The National Strategy on Brain Injuries Act

An Act to establish a national strategy on brain injuries

This bill was last introduced in the 43rd Parliament, 2nd Session, which ended in August 2021.


Alistair MacGregor  NDP

Introduced as a private member’s bill. (These don’t often become law.)


Introduced, as of June 23, 2021
(This bill did not become law.)


This is from the published bill. The Library of Parliament often publishes better independent summaries.

This enactment provides for the development of a national strategy to support and improve the prevention and treatment of brain injuries.

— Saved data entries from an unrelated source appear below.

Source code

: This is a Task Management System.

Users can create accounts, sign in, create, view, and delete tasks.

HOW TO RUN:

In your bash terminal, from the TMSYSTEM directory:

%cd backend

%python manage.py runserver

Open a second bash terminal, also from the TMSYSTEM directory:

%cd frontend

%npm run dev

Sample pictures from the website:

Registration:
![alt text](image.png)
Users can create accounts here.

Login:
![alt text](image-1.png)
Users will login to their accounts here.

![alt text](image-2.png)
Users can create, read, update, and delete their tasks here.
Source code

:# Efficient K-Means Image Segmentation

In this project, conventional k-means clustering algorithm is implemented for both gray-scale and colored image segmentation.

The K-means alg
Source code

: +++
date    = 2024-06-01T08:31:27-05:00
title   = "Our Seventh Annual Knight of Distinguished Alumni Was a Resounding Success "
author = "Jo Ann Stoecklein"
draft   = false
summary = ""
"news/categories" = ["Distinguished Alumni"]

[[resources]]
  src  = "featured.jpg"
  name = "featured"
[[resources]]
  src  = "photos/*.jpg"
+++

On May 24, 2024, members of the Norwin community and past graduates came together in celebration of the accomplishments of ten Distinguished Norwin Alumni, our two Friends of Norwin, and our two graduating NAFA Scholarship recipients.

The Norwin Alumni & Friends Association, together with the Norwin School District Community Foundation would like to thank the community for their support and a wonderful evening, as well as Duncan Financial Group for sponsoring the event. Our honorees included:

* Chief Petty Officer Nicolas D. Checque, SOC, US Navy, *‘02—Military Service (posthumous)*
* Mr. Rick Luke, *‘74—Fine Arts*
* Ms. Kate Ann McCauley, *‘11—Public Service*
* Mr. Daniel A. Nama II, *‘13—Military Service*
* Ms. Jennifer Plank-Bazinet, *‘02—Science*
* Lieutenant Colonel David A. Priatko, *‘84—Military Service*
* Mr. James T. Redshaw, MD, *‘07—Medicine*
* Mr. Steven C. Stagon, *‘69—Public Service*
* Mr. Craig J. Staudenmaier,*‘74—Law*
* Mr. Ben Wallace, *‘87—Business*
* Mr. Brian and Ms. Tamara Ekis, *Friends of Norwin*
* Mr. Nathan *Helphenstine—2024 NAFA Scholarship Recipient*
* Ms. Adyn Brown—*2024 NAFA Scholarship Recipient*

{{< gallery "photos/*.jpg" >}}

All sorts of information on this bill is available at LEGISinfo, provided by the Library of Parliament. You can also read the full text of the bill.

The National Strategy on Brain Injuries ActRoutine Proceedings

June 23rd, 2021 / 5:10 p.m.
See context


Alistair MacGregor NDP Cowichan—Malahat—Langford, BC

moved for leave to introduce Bill C-323, An Act to establish a national strategy on brain injuries.

Mr. Speaker, today I am formally introducing my private member's bill to establish a national strategy on brain injuries. Brain injuries can happen to anyone, anywhere, and they can permanently alter people's lives in a split second.

June is Brain Injury Awareness Month in Canada, a time when national, provincial and local associations run campaigns to increase awareness about brain injury, the obstacles that exist and the need for more services and support during recovery.

The bill I am introducing today would require the Minister of Health, in consultation with provincial governments, indigenous groups and other relevant stakeholders, to develop a national strategy to support brain injury prevention and treatment. The strategy would include measures to promote preventative measures, identify training, promote research and data collection, and create national guidelines on the prevention, diagnosis and management of brain injuries.

There are more Canadians living with an acquired brain injury than those living with multiple sclerosis, HIV/AIDS, spinal cord injuries and breast cancer combined. It is my hope that a national strategy will coordinate efforts of our dedicated health care workers and help Canadians who are living with brain injuries.

(Motions deemed adopted, bill read the first time and printed)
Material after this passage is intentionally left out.